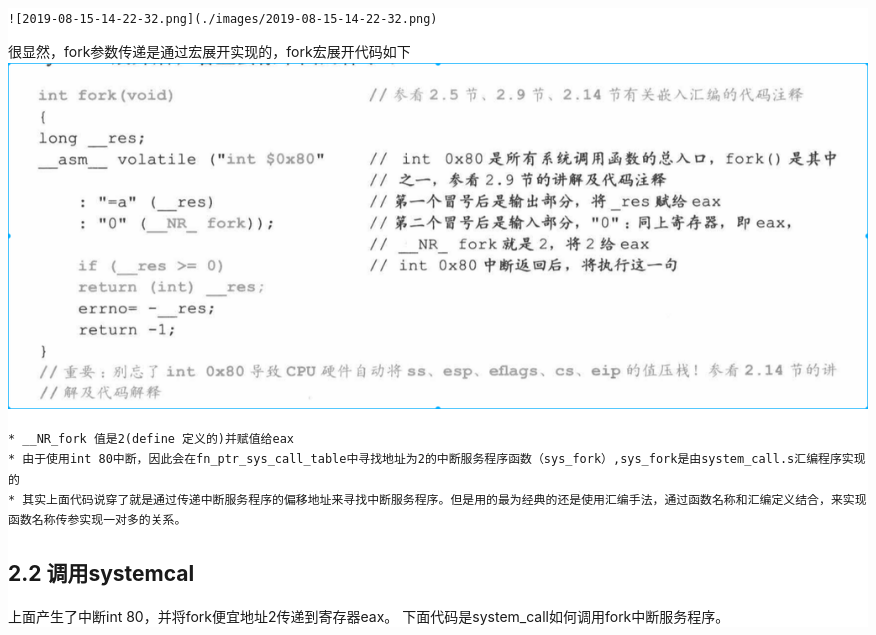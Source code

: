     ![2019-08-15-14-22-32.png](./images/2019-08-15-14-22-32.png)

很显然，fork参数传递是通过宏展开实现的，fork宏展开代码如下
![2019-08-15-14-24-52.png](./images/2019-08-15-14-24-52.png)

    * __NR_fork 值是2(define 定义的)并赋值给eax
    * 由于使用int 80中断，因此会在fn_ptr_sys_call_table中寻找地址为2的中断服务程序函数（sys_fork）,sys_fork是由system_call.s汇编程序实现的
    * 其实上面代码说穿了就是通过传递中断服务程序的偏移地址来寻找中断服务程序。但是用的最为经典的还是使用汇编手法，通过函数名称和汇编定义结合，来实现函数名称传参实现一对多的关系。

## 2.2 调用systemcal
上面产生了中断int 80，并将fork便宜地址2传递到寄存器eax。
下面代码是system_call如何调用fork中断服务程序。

· · · ·

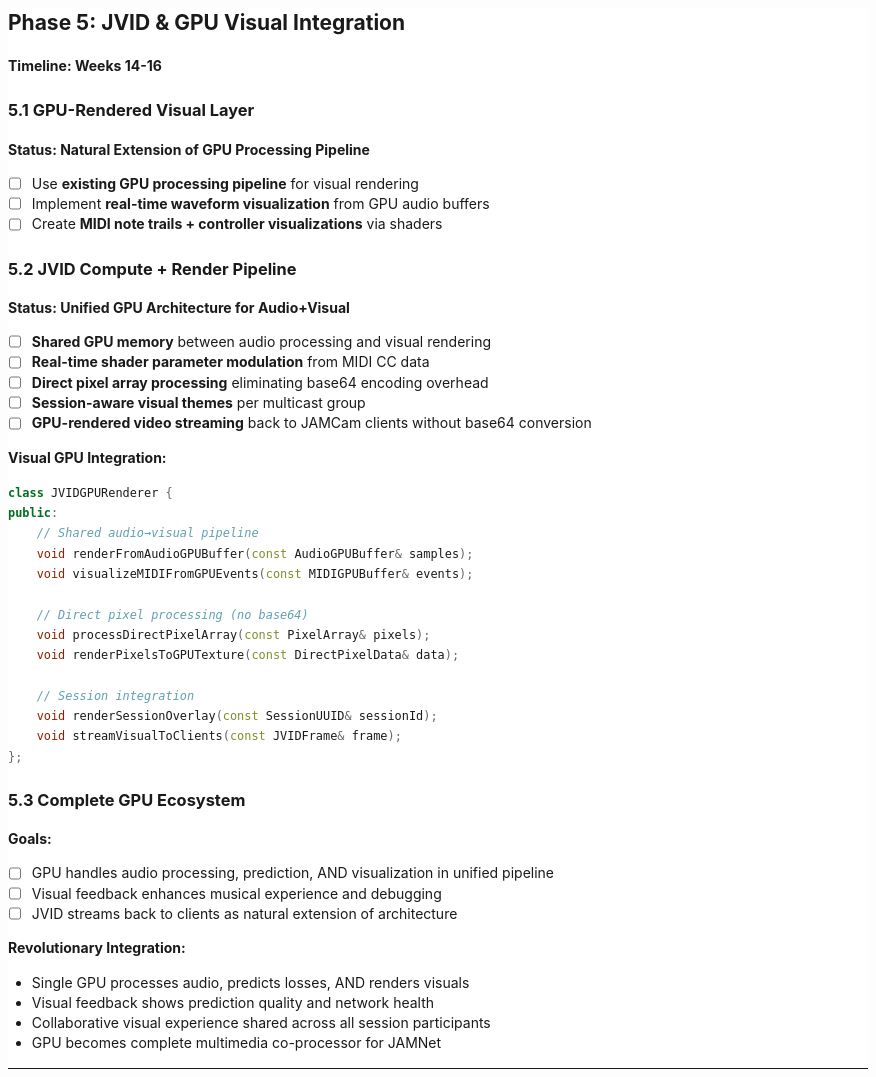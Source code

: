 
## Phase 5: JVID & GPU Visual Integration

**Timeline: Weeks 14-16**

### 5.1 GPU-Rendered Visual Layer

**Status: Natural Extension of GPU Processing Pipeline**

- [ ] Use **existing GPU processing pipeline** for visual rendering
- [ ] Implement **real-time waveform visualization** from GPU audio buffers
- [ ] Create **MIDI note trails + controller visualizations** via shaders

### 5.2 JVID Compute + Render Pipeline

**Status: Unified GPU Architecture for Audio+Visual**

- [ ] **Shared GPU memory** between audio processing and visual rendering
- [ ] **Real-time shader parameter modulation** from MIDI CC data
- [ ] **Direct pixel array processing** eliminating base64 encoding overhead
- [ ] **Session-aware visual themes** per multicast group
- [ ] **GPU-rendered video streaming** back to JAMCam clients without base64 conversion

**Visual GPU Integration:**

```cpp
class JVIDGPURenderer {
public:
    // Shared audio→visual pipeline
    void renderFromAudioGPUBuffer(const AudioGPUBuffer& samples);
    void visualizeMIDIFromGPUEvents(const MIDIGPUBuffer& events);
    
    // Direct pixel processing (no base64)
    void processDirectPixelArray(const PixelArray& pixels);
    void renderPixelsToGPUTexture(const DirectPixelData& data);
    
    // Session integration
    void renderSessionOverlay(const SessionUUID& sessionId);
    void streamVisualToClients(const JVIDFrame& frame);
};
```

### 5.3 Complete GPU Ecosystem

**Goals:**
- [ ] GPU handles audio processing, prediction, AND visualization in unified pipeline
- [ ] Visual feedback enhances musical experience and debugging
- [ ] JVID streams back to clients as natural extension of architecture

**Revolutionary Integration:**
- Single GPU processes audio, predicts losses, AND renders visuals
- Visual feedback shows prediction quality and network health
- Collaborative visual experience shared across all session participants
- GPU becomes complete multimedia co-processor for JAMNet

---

· · · ·

TASK DIRECTIONS: Taking each line of the material above in turn, count those containing the string "data". State the number alone.

RESPONSE TO THE TASK: 2